Remmelt comments on This might be the last AI Safety Camp

Remmelt Jan 27, 2024, 1:50 AM
2 points
0 ∶ 0
I’m worried about these having negative effects, making the AI safety people seem crazy, uninformed, or careless.

If you look at the projects, notice that each is carefully scoped.
1. ODD project is an engineering project for specifying the domain that a model should be designed for and used in.
2. Luddite Pro project is about journalism on current misuses of generative AI.
3. Lawyers project is about supporting creative professionals to litigate based on existing law (DMCA takedowns, item-level disclosures for EU AI Act, pre-litigation research for an EU lawsuit).
4. CMC project is about assessing (not carrying out) possible congressional messaging campaigns on the harms / non-safety of AI
The fourth project was on the edge for me.
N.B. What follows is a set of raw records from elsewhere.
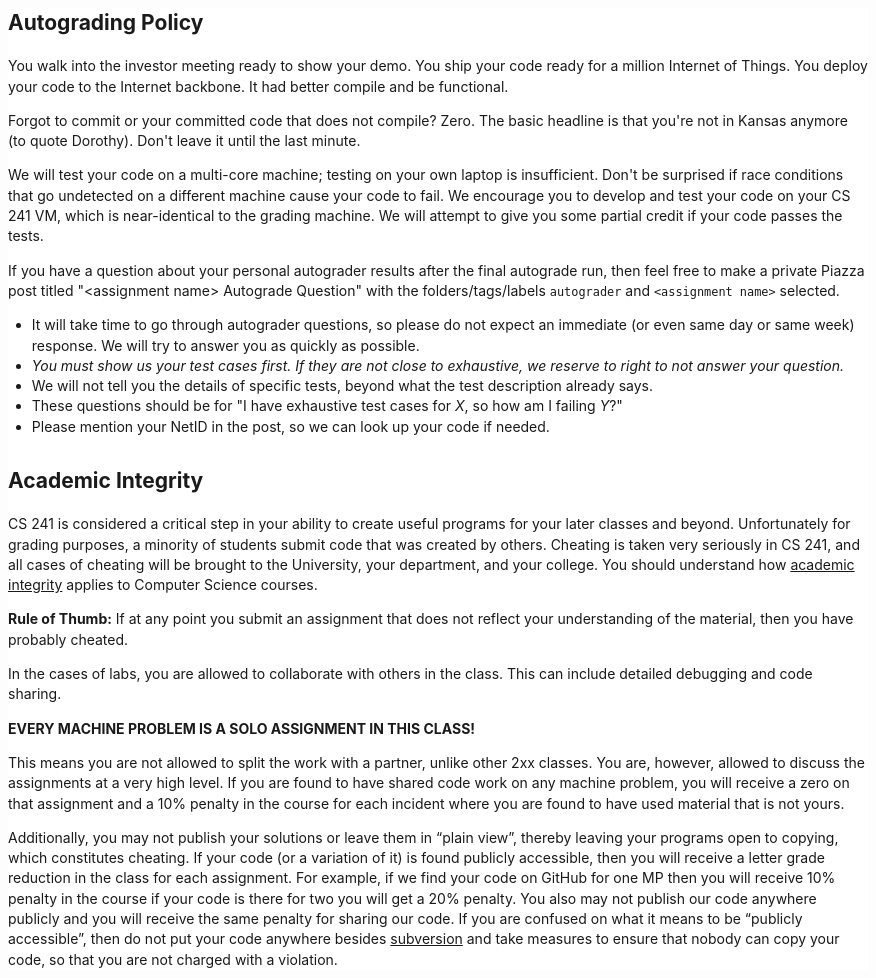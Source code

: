## Autograding Policy

You walk into the investor meeting ready to show your demo. You ship your code ready for a million Internet of Things. You deploy your code to the Internet backbone. It had better compile and be functional.

Forgot to commit or your committed code that does not compile? Zero. The basic headline is that you're not in Kansas anymore (to quote Dorothy). Don't leave it until the last minute.

We will test your code on a multi-core machine; testing on your own laptop is insufficient. Don't be surprised if race conditions that go undetected on a different machine cause your code to fail. We encourage you to develop and test your code on your CS 241 VM, which is near-identical to the grading machine. We will attempt to give you some partial credit if your code passes the tests.

If you have a question about your personal autograder results after the final autograde run, then feel free to make a private Piazza post titled "&lt;assignment name&gt; Autograde Question" with the folders/tags/labels `autograder` and `<assignment name>` selected.

* It will take time to go through autograder questions, so please do not expect an immediate (or even same day or same week) response. We will try to answer you as quickly as possible.
* _You must show us your test cases first. If they are not close to exhaustive, we reserve to right to not answer your question._
* We will not tell you the details of specific tests, beyond what the test description already says.
* These questions should be for "I have exhaustive test cases for _X_, so how am I failing _Y_?"
* Please mention your NetID in the post, so we can look up your code if needed.

## Academic Integrity

CS 241 is considered a critical step in your ability to create useful programs for your later classes and beyond. Unfortunately for grading purposes, a minority of students submit code that was created by others. Cheating is taken very seriously in CS 241, and all cases of cheating will be brought to the University, your department, and your college. You should understand how [academic integrity](https://wiki.cites.illinois.edu/wiki/display/undergradProg/Honor+Code) applies to Computer Science courses.

__Rule of Thumb:__ If at any point you submit an assignment that does not reflect your understanding of the material, then you have probably cheated.

In the cases of labs, you are allowed to collaborate with others in the class. This can include detailed debugging and code sharing.

__EVERY MACHINE PROBLEM IS A SOLO ASSIGNMENT IN THIS CLASS!__

This means you are not allowed to split the work with a partner, unlike other 2xx classes. You are, however, allowed to discuss the assignments at a very high level. If you are found to have shared code work on any machine problem, you will receive a zero on that assignment and a 10% penalty in the course for each incident where you are found to have used material that is not yours.

Additionally, you may not publish your solutions or leave them in “plain view”, thereby leaving your programs open to copying, which constitutes cheating. If your code (or a variation of it) is found publicly accessible, then you will receive a letter grade reduction in the class for each assignment. For example, if we find your code on GitHub for one MP then you will receive 10% penalty in the course if your code is there for two you will get a 20% penalty. You also may not publish our code anywhere publicly and you will receive the same penalty for sharing our code. If you are confused on what it means to be “publicly accessible”, then do not put your code anywhere besides [subversion](https://subversion.ews.illinois.edu) and take measures to ensure that nobody can copy your code, so that you are not charged with a violation.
I had a few calls with the research lead and decided it was okay to go ahead if the RL managed to recruit applicants with expertise in policy communication (which they did!).

I prefer carefully scoped projects in this area, including for the concern you raised.

I’m mainly worried about this because Remmelt’s recent posting on LW really doesn’t seem like careful or well thought through communication.
Do you mean the posts early last year about fundamental controllability limits?
That’s totally fair – I did not do a good job at taking peoples’ perspectives into account in sharing new writings.

My mistake in part was presuming that since I’m in the same community, I could have more of an open conversation about it. I was hoping to put out a bunch of interesting posts, before putting out more rigorous explainers of the argumentation. Looking back, I should have spent way more time vetting and refining every (link)post. People’s attention is limited and you want to explain it well from their perspective right off the bat.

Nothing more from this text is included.